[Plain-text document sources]

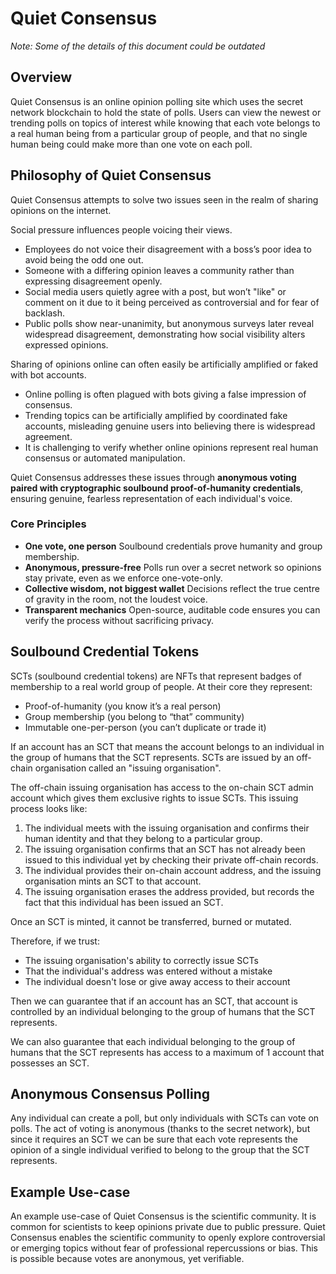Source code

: # Quiet Consensus

*Note: Some of the details of this document could be outdated*

## Overview
Quiet Consensus is an online opinion polling site which uses the secret network blockchain to hold the state of polls. Users can view the newest or trending polls on topics of interest while knowing that each vote belongs to a real human being from a particular group of people, and that no single human being could make more than one vote on each poll.


## Philosophy of Quiet Consensus
Quiet Consensus attempts to solve two issues seen in the realm of sharing opinions on the internet.

Social pressure influences people voicing their views. 

- Employees do not voice their disagreement with a boss’s poor idea to avoid being the odd one out.
- Someone with a differing opinion leaves a community rather than expressing disagreement openly.
- Social media users quietly agree with a post, but won’t "like" or comment on it due to it being perceived as controversial and for fear of backlash.
- Public polls show near-unanimity, but anonymous surveys later reveal widespread disagreement, demonstrating how social visibility alters expressed opinions.

Sharing of opinions online can often easily be artificially amplified or faked with bot accounts.

- Online polling is often plagued with bots giving a false impression of consensus.
- Trending topics can be artificially amplified by coordinated fake accounts, misleading genuine users into believing there is widespread agreement.
- It is challenging to verify whether online opinions represent real human consensus or automated manipulation.

Quiet Consensus addresses these issues through **anonymous voting paired with cryptographic soulbound proof-of-humanity credentials**, ensuring genuine, fearless representation of each individual's voice.

### Core Principles
- **One vote, one person**
   Soulbound credentials prove humanity and group membership.
- **Anonymous, pressure-free**
   Polls run over a secret network so opinions stay private, even as we enforce one-vote-only.
- **Collective wisdom, not biggest wallet**
   Decisions reflect the true centre of gravity in the room, not the loudest voice.
- **Transparent mechanics**
   Open-source, auditable code ensures you can verify the process without sacrificing privacy.


## Soulbound Credential Tokens
SCTs (soulbound credential tokens) are NFTs that represent badges of membership to a real world group of people. At their core they represent:
 - Proof-of-humanity (you know it’s a real person)
 - Group membership (you belong to “that” community)
 - Immutable one-per-person (you can’t duplicate or trade it)

If an account has an SCT that means the account belongs to an individual in the group of humans that the SCT represents. SCTs are issued by an off-chain organisation called an "issuing organisation".

The off-chain issuing organisation has access to the on-chain SCT admin account which gives them exclusive rights to issue SCTs. This issuing process looks like:
1) The individual meets with the issuing organisation and confirms their human identity and that they belong to a particular group.
2) The issuing organisation confirms that an SCT has not already been issued to this individual yet by checking their private off-chain records.
3) The individual provides their on-chain account address, and the issuing organisation mints an SCT to that account. 
4) The issuing organisation erases the address provided, but records the fact that this individual has been issued an SCT.

Once an SCT is minted, it cannot be transferred, burned or mutated.

Therefore, if we trust:
 - The issuing organisation's ability to correctly issue SCTs
 - That the individual's address was entered without a mistake
 - The individual doesn't lose or give away access to their account

Then we can guarantee that if an account has an SCT, that account is controlled by an individual belonging to the group of humans that the SCT represents.

We can also guarantee that each individual belonging to the group of humans that the SCT represents has access to a maximum of 1 account that possesses an SCT.


## Anonymous Consensus Polling
Any individual can create a poll, but only individuals with SCTs can vote on polls. The act of voting is anonymous (thanks to the secret network), but since it requires an SCT we can be sure that each vote represents the opinion of a single individual verified to belong to the group that the SCT represents.


## Example Use-case
An example use-case of Quiet Consensus is the scientific community. It is common for scientists to keep opinions private due to public pressure. Quiet Consensus enables the scientific community to openly explore controversial or emerging topics without fear of professional repercussions or bias. This is possible because votes are anonymous, yet verifiable.





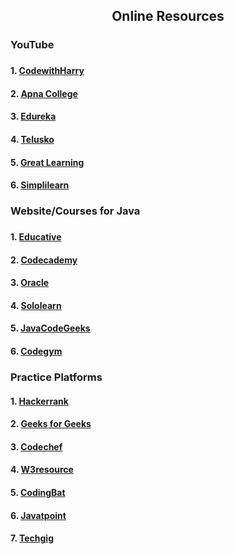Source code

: <h2 align="center">Online Resources</h2>
<h3> YouTube<h3>
<h4>1. <a href="https://www.youtube.com/watch?v=ntLJmHOJ0ME&list=PLu0W_9lII9agS67Uits0UnJyrYiXhDS6q "> CodewithHarry</a></h4>
<h4>2. <a href="https://www.youtube.com/watch?v=yRpLlJmRo2w&list=PLfqMhTWNBTe3LtFWcvwpqTkUSlB32kJop"> Apna College</a></h4>
<h4>3. <a href="https://www.youtube.com/watch?v=hBh_CC5y8-s"> Edureka</a></h4>
<h4>4. <a href="https://www.youtube.com/watch?v=8cm1x4bC610"> Telusko</a></h4>
  <h4>5. <a href="https://www.youtube.com/watch?v=z44rbeDYB8o"> Great Learning</a></h4>
  <h4>6. <a href="https://www.youtube.com/watch?v=7yf6676xMhM"> Simplilearn</a></h4>
  <h3> Website/Courses for Java <h3>
    <h4>1. <a href="https://www.educative.io/courses/learn-java-from-scratch?affiliate_id=5073518643380224"> Educative</a></h4>
  <h4>2. <a href="https://www.codecademy.com/learn/learn-java?utm_source=pepperjam&utm_medium=affiliate&utm_term=214453&clickId=3890302125&pj_creativeid=8-12462&pj_publisherid=214453"> Codecademy</a></h4>
  <h4>3. <a href="https://docs.oracle.com/javase/tutorial/index.html"> Oracle</a></h4>
  <h4>4. <a href="https://www.sololearn.com/Course/Java/"> Sololearn</a></h4>
    <h4>5. <a href="https://examples.javacodegeeks.com/category/java-basics/"> JavaCodeGeeks</a></h4>
     <h4>6. <a href="https://codegym.cc/"> Codegym</a></h4>
    <h3> Practice Platforms </h3>
    <h4>1. <a href="https://www.hackerrank.com/domains/java"> Hackerrank</a></h4>
   <h4>2. <a href="https://www.geeksforgeeks.org/java-programming-examples/"> Geeks for Geeks</a></h4>
   <h4>3. <a href="https://www.codechef.com/practice?page=0&limit=20&sort_by=difficulty_rating&sort_order=asc&search=&start_rating=0&end_rating=999"> Codechef</a></h4>
<h4>4. <a href="https://www.w3resource.com/java-exercises/"> W3resource</a></h4>
    <h4>5. <a href="https://codingbat.com/java"> CodingBat</a></h4>
    <h4>6. <a href="https://www.javatpoint.com/java-programs"> Javatpoint</a></h4>
    <h4>7. <a href="https://www.techgig.com/practice/java/introduction"> Techgig</a></h4>
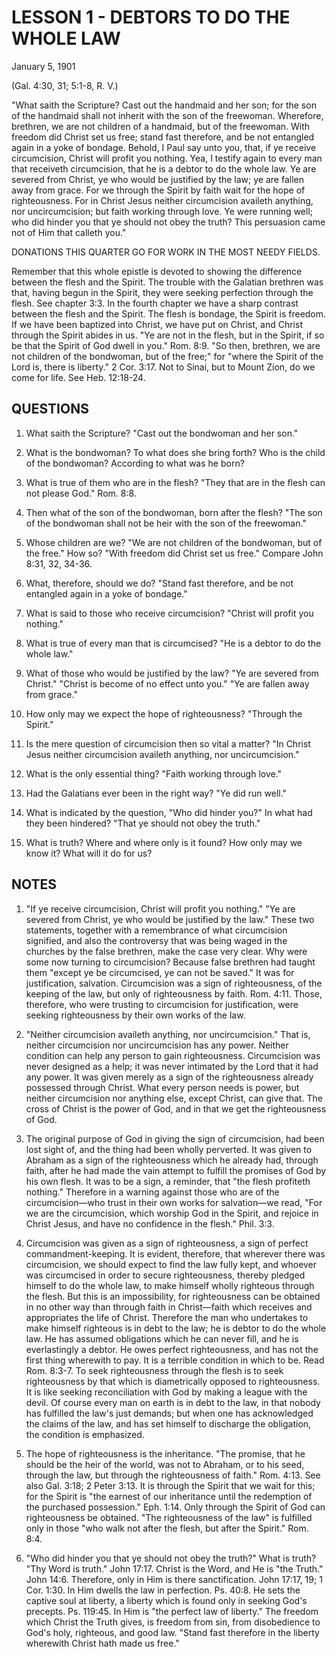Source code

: # LESSON 1 - DEBTORS TO DO THE WHOLE LAW

January 5, 1901

(Gal. 4:30, 31; 5:1-8, R. V.)

"What saith the Scripture? Cast out the handmaid and her son; for the son of the handmaid shall not inherit with the son of the freewoman. Wherefore, brethren, we are not children of a handmaid, but of the freewoman. With freedom did Christ set us free; stand fast therefore, and be not entangled again in a yoke of bondage. Behold, I Paul say unto you, that, if ye receive circumcision, Christ will profit you nothing. Yea, I testify again to every man that receiveth circumcision, that he is a debtor to do the whole law. Ye are severed from Christ, ye who would be justified by the law; ye are fallen away from grace. For we through the Spirit by faith wait for the hope of righteousness. For in Christ Jesus neither circumcision availeth anything, nor uncircumcision; but faith working through love. Ye were running well; who did hinder you that ye should not obey the truth? This persuasion came not of Him that calleth you."

DONATIONS THIS QUARTER GO FOR WORK IN THE MOST NEEDY FIELDS.

Remember that this whole epistle is devoted to showing the difference between the flesh and the Spirit. The trouble with the Galatian brethren was that, having begun in the Spirit, they were seeking perfection through the flesh. See chapter 3:3. In the fourth chapter we have a sharp contrast between the flesh and the Spirit. The flesh is bondage, the Spirit is freedom. If we have been baptized into Christ, we have put on Christ, and Christ through the Spirit abides in us. "Ye are not in the flesh, but in the Spirit, if so be that the Spirit of God dwell in you." Rom. 8:9. "So then, brethren, we are not children of the bondwoman, but of the free;" for "where the Spirit of the Lord is, there is liberty." 2 Cor. 3:17. Not to Sinai, but to Mount Zion, do we come for life. See Heb. 12:18-24.

## QUESTIONS

1. What saith the Scripture?
   "Cast out the bondwoman and her son."

2. What is the bondwoman? To what does she bring forth? Who is the child of the bondwoman? According to what was he born?

3. What is true of them who are in the flesh?
   "They that are in the flesh can not please God." Rom. 8:8.

4. Then what of the son of the bondwoman, born after the flesh?
   "The son of the bondwoman shall not be heir with the son of the freewoman."

5. Whose children are we? "We are not children of the bondwoman, but of the free." How so? "With freedom did Christ set us free." Compare John 8:31, 32, 34-36.

6. What, therefore, should we do?
   "Stand fast therefore, and be not entangled again in a yoke of bondage."

7. What is said to those who receive circumcision?
   "Christ will profit you nothing."

8. What is true of every man that is circumcised?
   "He is a debtor to do the whole law."

9. What of those who would be justified by the law?
   "Ye are severed from Christ." "Christ is become of no effect unto you." "Ye are fallen away from grace."

10. How only may we expect the hope of righteousness?
    "Through the Spirit."

11. Is the mere question of circumcision then so vital a matter?
    "In Christ Jesus neither circumcision availeth anything, nor uncircumcision."

12. What is the only essential thing?
    "Faith working through love."

13. Had the Galatians ever been in the right way?
    "Ye did run well."

14. What is indicated by the question, "Who did hinder you?" In what had they been hindered?
    "That ye should not obey the truth."

15. What is truth? Where and where only is it found? How only may we know it? What will it do for us?

## NOTES

1. "If ye receive circumcision, Christ will profit you nothing." "Ye are severed from Christ, ye who would be justified by the law." These two statements, together with a remembrance of what circumcision signified, and also the controversy that was being waged in the churches by the false brethren, make the case very clear. Why were some now turning to circumcision? Because false brethren had taught them "except ye be circumcised, ye can not be saved." It was for justification, salvation. Circumcision was a sign of righteousness, of the keeping of the law, but only of righteousness by faith. Rom. 4:11. Those, therefore, who were trusting to circumcision for justification, were seeking righteousness by their own works of the law.

2. "Neither circumcision availeth anything, nor uncircumcision." That is, neither circumcision nor uncircumcision has any power. Neither condition can help any person to gain righteousness. Circumcision was never designed as a help; it was never intimated by the Lord that it had any power. It was given merely as a sign of the righteousness already possessed through Christ. What every person needs is power, but neither circumcision nor anything else, except Christ, can give that. The cross of Christ is the power of God, and in that we get the righteousness of God.

3. The original purpose of God in giving the sign of circumcision, had been lost sight of, and the thing had been wholly perverted. It was given to Abraham as a sign of the righteousness which he already had, through faith, after he had made the vain attempt to fulfill the promises of God by his own flesh. It was to be a sign, a reminder, that "the flesh profiteth nothing." Therefore in a warning against those who are of the circumcision—who trust in their own works for salvation—we read, "For we are the circumcision, which worship God in the Spirit, and rejoice in Christ Jesus, and have no confidence in the flesh." Phil. 3:3.

4. Circumcision was given as a sign of righteousness, a sign of perfect commandment-keeping. It is evident, therefore, that wherever there was circumcision, we should expect to find the law fully kept, and whoever was circumcised in order to secure righteousness, thereby pledged himself to do the whole law, to make himself wholly righteous through the flesh. But this is an impossibility, for righteousness can be obtained in no other way than through faith in Christ—faith which receives and appropriates the life of Christ. Therefore the man who undertakes to make himself righteous is in debt to the law; he is debtor to do the whole law. He has assumed obligations which he can never fill, and he is everlastingly a debtor. He owes perfect righteousness, and has not the first thing wherewith to pay. It is a terrible condition in which to be. Read Rom. 8:3-7. To seek righteousness through the flesh is to seek righteousness by that which is diametrically opposed to righteousness. It is like seeking reconciliation with God by making a league with the devil. Of course every man on earth is in debt to the law, in that nobody has fulfilled the law's just demands; but when one has acknowledged the claims of the law, and has set himself to discharge the obligation, the condition is emphasized.

5. The hope of righteousness is the inheritance. "The promise, that he should be the heir of the world, was not to Abraham, or to his seed, through the law, but through the righteousness of faith." Rom. 4:13. See also Gal. 3:18; 2 Peter 3:13. It is through the Spirit that we wait for this; for the Spirit is "the earnest of our inheritance until the redemption of the purchased possession." Eph. 1:14. Only through the Spirit of God can righteousness be obtained. "The righteousness of the law" is fulfilled only in those "who walk not after the flesh, but after the Spirit." Rom. 8:4.

6. "Who did hinder you that ye should not obey the truth?" What is truth? "Thy Word is truth." John 17:17. Christ is the Word, and He is "the Truth." John 14:6. Therefore, only in Him is there sanctification. John 17:17, 19; 1 Cor. 1:30. In Him dwells the law in perfection. Ps. 40:8. He sets the captive soul at liberty, a liberty which is found only in seeking God's precepts. Ps. 119:45. In Him is "the perfect law of liberty." The freedom which Christ the Truth gives, is freedom from sin, from disobedience to God's holy, righteous, and good law. "Stand fast therefore in the liberty wherewith Christ hath made us free."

(WHAT YOU NEED TO DO)
Pictures are to be left out; otherwise, retype exactly the lines from the first line of the data through the line containing "- Someone with".

(WRITTEN ANSWER)
Source code

: # Quiet Consensus

*Note: Some of the details of this document could be outdated*

## Overview
Quiet Consensus is an online opinion polling site which uses the secret network blockchain to hold the state of polls. Users can view the newest or trending polls on topics of interest while knowing that each vote belongs to a real human being from a particular group of people, and that no single human being could make more than one vote on each poll.


## Philosophy of Quiet Consensus
Quiet Consensus attempts to solve two issues seen in the realm of sharing opinions on the internet.

Social pressure influences people voicing their views. 

- Employees do not voice their disagreement with a boss’s poor idea to avoid being the odd one out.
- Someone with a differing opinion leaves a community rather than expressing disagreement openly.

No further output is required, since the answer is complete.